Resource links provided by the National Library of Medicine


Arm Intervention/treatment
Active Comparator: Strength Training Group (STG)

The strength training program will consist of applying resistance and progressive exercises for strength gain and will be based on the training principles recommended by the American College of Sport Medicine.

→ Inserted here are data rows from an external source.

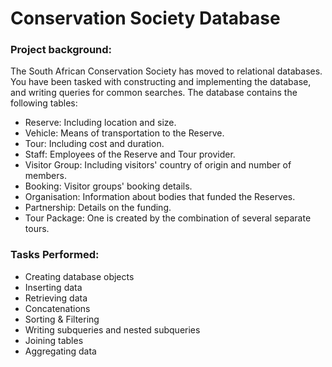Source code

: # Conservation Society Database
### Project background: 
The South African Conservation Society has moved to relational databases. You have been tasked with constructing and implementing the database, and writing queries for common searches. The database contains the following tables:
- Reserve: Including location and size.
- Vehicle: Means of transportation to the Reserve.
- Tour: Including cost and duration.
- Staff: Employees of the Reserve and Tour provider.
- Visitor Group: Including visitors' country of origin and number of members.
- Booking: Visitor groups' booking details.
- Organisation: Information about bodies that funded the Reserves.
- Partnership: Details on the funding.
- Tour Package: One is created by the combination of several separate tours.

### Tasks Performed:
- Creating database objects
- Inserting data
- Retrieving data
- Concatenations
- Sorting & Filtering
- Writing subqueries and nested subqueries
- Joining tables
- Aggregating data
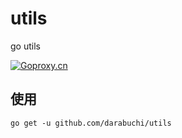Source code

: # utils
go utils

[![Goproxy.cn](https://goproxy.cn/stats/github.com/darabuchi/utils/badges/download-count.svg)](https://goproxy.cn)

## 使用
`go get -u github.com/darabuchi/utils`
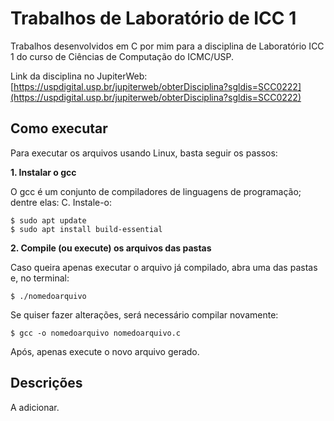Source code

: # Trabalhos de Laboratório de ICC 1

Trabalhos desenvolvidos em C por mim para a disciplina de Laboratório ICC 1 do curso de Ciências de Computação do ICMC/USP.

Link da disciplina no JupiterWeb:
[https://uspdigital.usp.br/jupiterweb/obterDisciplina?sgldis=SCC0222](https://uspdigital.usp.br/jupiterweb/obterDisciplina?sgldis=SCC0222)


## Como executar

Para executar os arquivos usando Linux, basta seguir os passos:

 **1. Instalar o gcc**
 
 O gcc é um conjunto de compiladores de linguagens de programação; dentre elas: C. Instale-o:
 

    $ sudo apt update
    $ sudo apt install build-essential

 **2. Compile (ou execute) os arquivos das pastas**
 
 Caso queira apenas executar o arquivo já compilado, abra uma das pastas e, no terminal:

    $ ./nomedoarquivo
   
Se quiser fazer alterações, será necessário compilar novamente:

    $ gcc -o nomedoarquivo nomedoarquivo.c
Após, apenas execute o novo arquivo gerado.

## Descrições

A adicionar.
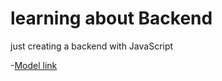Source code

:# learning about Backend

just creating a backend with JavaScript

-[Model link](https://app.eraser.io/workspace/YtPqZ...) 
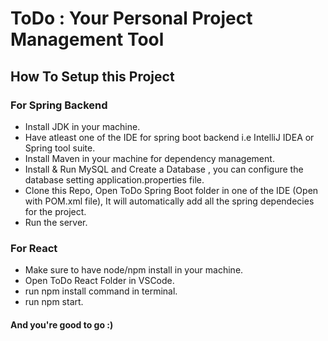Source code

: # ToDo : Your Personal Project Management Tool

## How To Setup this Project
### For Spring Backend
- Install JDK in your machine.
- Have atleast one of the IDE for spring boot backend i.e IntelliJ IDEA or Spring tool suite.
- Install Maven in your machine for dependency management.
- Install & Run MySQL and Create a Database , you can configure the database setting application.properties file.
- Clone this Repo, Open ToDo Spring Boot folder in one of the IDE (Open with POM.xml file), It will automatically add all the spring dependecies for the project.
- Run the server.

### For React
- Make sure to have node/npm install in your machine.
- Open ToDo React Folder in VSCode.
- run npm install command in terminal.
- run npm start.

#### And you're good to go :)
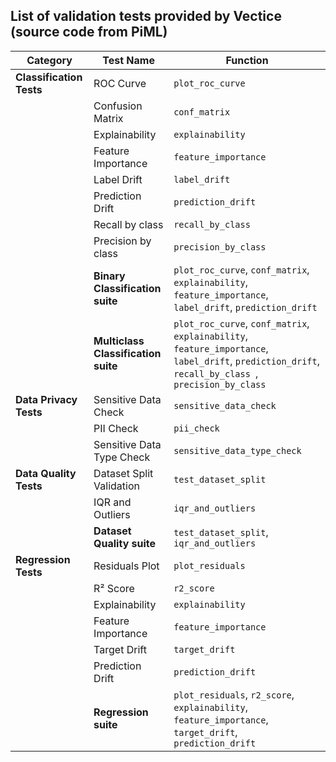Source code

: ## List of validation tests provided by Vectice (source code from PiML)
| **Category**                 | **Test Name**                    | **Function**                         |
|------------------------------|----------------------------------|--------------------------------------|
| **Classification Tests**     | ROC Curve                        | `plot_roc_curve`                     |
|                              | Confusion Matrix                 | `conf_matrix`                        |
|                              | Explainability                   | `explainability`                     |
|                              | Feature Importance               | `feature_importance`                 |
|                              | Label Drift                      | `label_drift`                        |
|                              | Prediction Drift                 | `prediction_drift`                   |
|                              | Recall by class                  | `recall_by_class `                   |
|                              | Precision by class               | `precision_by_class `                   |
|                              | **Binary Classification suite** | `plot_roc_curve`, `conf_matrix`, `explainability`, `feature_importance`, `label_drift`, `prediction_drift` |
|                              | **Multiclass Classification suite** | `plot_roc_curve`, `conf_matrix`, `explainability`, `feature_importance`, `label_drift`, `prediction_drift`, `recall_by_class `, `precision_by_class ` |
| **Data Privacy Tests**       | Sensitive Data Check             | `sensitive_data_check`               |
|                              | PII Check                        | `pii_check`                          |
|                              | Sensitive Data Type Check        | `sensitive_data_type_check`          |
| **Data Quality Tests**       | Dataset Split Validation         | `test_dataset_split`                 |
|                              | IQR and Outliers                 | `iqr_and_outliers`                   |
|                              | **Dataset Quality suite**    | `test_dataset_split`, `iqr_and_outliers` |
| **Regression Tests**         | Residuals Plot                   | `plot_residuals`                     |
|                              | R² Score                         | `r2_score`                           |
|                              | Explainability                   | `explainability`                     |
|                              | Feature Importance               | `feature_importance`                 |
|                              | Target Drift                     | `target_drift`                       |
|                              | Prediction Drift                 | `prediction_drift`                   |
|                              | **Regression suite**         | `plot_residuals`, `r2_score`, `explainability`, `feature_importance`, `target_drift`, `prediction_drift` |


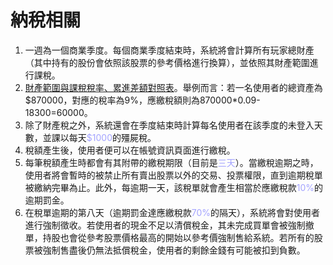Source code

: # 納稅相關
1. 一週為一個商業季度。每個商業季度結束時，系統將會計算所有玩家總財產（其中持有的股份會依照該股票的參考價格進行換算），並依照其財產範圍進行課稅。
1. [財產範圍與課稅稅率、累進差額對照表](https://acgn-stock.com/tax_table.png)。舉例而言：若一名使用者的總資產為$870000，對應的稅率為9%，應繳稅額則為870000*0.09-18300=60000。
1. 除了財產稅之外，系統還會在季度結束時計算每名使用者在該季度的未登入天數，並課以每天<font color="#A3A3FF">$1000</font>的殭屍稅。
1. 稅額產生後，使用者便可以在帳號資訊頁面進行繳稅。
1. 每筆稅額產生時都會有其附帶的繳稅期限（目前是<font color="#A3A3FF">三天</font>）。當繳稅逾期之時，使用者將會暫時的被禁止所有賣出股票以外的交易、投票權限，直到逾期稅單被繳納完畢為止。此外，每逾期一天，該稅單就會產生相當於應繳稅款<font color="#A3A3FF">10%</font>的逾期罰金。
1. 在稅單逾期的第八天（逾期罰金達應繳稅款<font color="#A3A3FF">70%</font>的隔天），系統將會對使用者進行強制徵收。若使用者的現金不足以清償稅金，其未完成買單會被強制撤單，持股也會從參考股票價格最高的開始以參考價強制售給系統。若所有的股票被強制售盡後仍無法抵償稅金，使用者的剩餘金錢有可能被扣到負數。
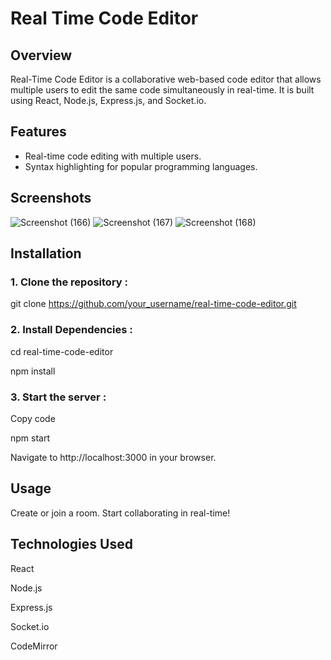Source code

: # Real Time Code Editor
## Overview

Real-Time Code Editor is a collaborative web-based code editor that allows multiple users to edit the same code simultaneously in real-time. It is built using React, Node.js, Express.js, and Socket.io.

## Features

- Real-time code editing with multiple users.
- Syntax highlighting for popular programming languages.

## Screenshots 
![Screenshot (166)](https://github.com/IshaGitHubProfile/realtime-editor/assets/143515190/1134dee6-a4d2-42fa-a1bc-2fb0c6561dd3)
![Screenshot (167)](https://github.com/IshaGitHubProfile/realtime-editor/assets/143515190/2c6f6b2b-f237-49e7-856e-9ff01ee9e7ce)
![Screenshot (168)](https://github.com/IshaGitHubProfile/realtime-editor/assets/143515190/25f148ea-f3aa-4ef9-bc12-939f743630f5)



## Installation

### 1. Clone the repository :
   
   git clone https://github.com/your_username/real-time-code-editor.git

### 2. Install Dependencies :
   
   cd real-time-code-editor

   npm install

### 3. Start the server :
   
   Copy code

   npm start

   Navigate to http://localhost:3000 in your browser.

## Usage

Create or join a room.
Start collaborating in real-time!

## Technologies Used

React

Node.js

Express.js

Socket.io

CodeMirror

The exercises were chosen based on a pilot study that successfully applied the protocol to 10 participants with FPD (data to be published) and other strength training studies (MASCALL et al, 2003; DISTEFANO et al, 2009; REIMAN et al, 2012; BALDON et al, 2014; SILVA et al, 2015).

Initially, the goal will be the development of neuromotor control and resistance (load <50% of the one repetition maximum test [1RM]), and in subsequent weeks the goal will be the development of muscle strength (load> 70% 1RM). In addition, the protocol will initially focus on strengthening the hip and trunk muscles and after four weeks of training, exercises for the knee muscles will be included.

Other: Strength Training Group (STG)

The strength training program will consist of applying resistance and progressive exercises for strength gain and will be based on the training principles recommended by the American College of Sport Medicine. The exercises were chosen based on a pilot study that successfully applied the protocol to 10 participants with FPD (data to be published) and other strength training studies (MASCALL et al, 2003; DISTEFANO et al, 2009; REIMAN et al, 2012; BALDON et al, 2014; SILVA et al, 2015).

Initially, the goal will be the development of neuromotor control and resistance (load <50% of the one repetition maximum test [1RM]), and in subsequent weeks the goal will be the development of muscle strength (load> 70% 1RM). In addition, the protocol will initially focus on strengthening the hip and trunk muscles and after four weeks of training, exercises for the knee muscles will be included.


Experimental: Strength and Power Training Group (SPTG)
Participants who are allocated to this group will perform the same exercise program performed by the STG, but with the addition of exercises that emphasize power gain. As in the other group, initially, the objective will be the development of neuromotor control and resistance (load <50% of the one repetition maximum test [1RM]). However, in subsequent weeks the goal will be to develop strength (load> 70% 1RM) and muscle power (load between 40-60% 1RM).
Other: Strength and Power Training Group (SPTG)
Participants who are allocated to this group will perform the same exercise program performed by the STG, but with the addition of exercises that emphasize power gain. As in the other group, initially, the objective will be the development of neuromotor control and resistance (load <50% of the one repetition maximum test [1RM]). However, in subsequent weeks the goal will be to develop strength (load> 70% 1RM) and muscle power (load between 40-60% 1RM).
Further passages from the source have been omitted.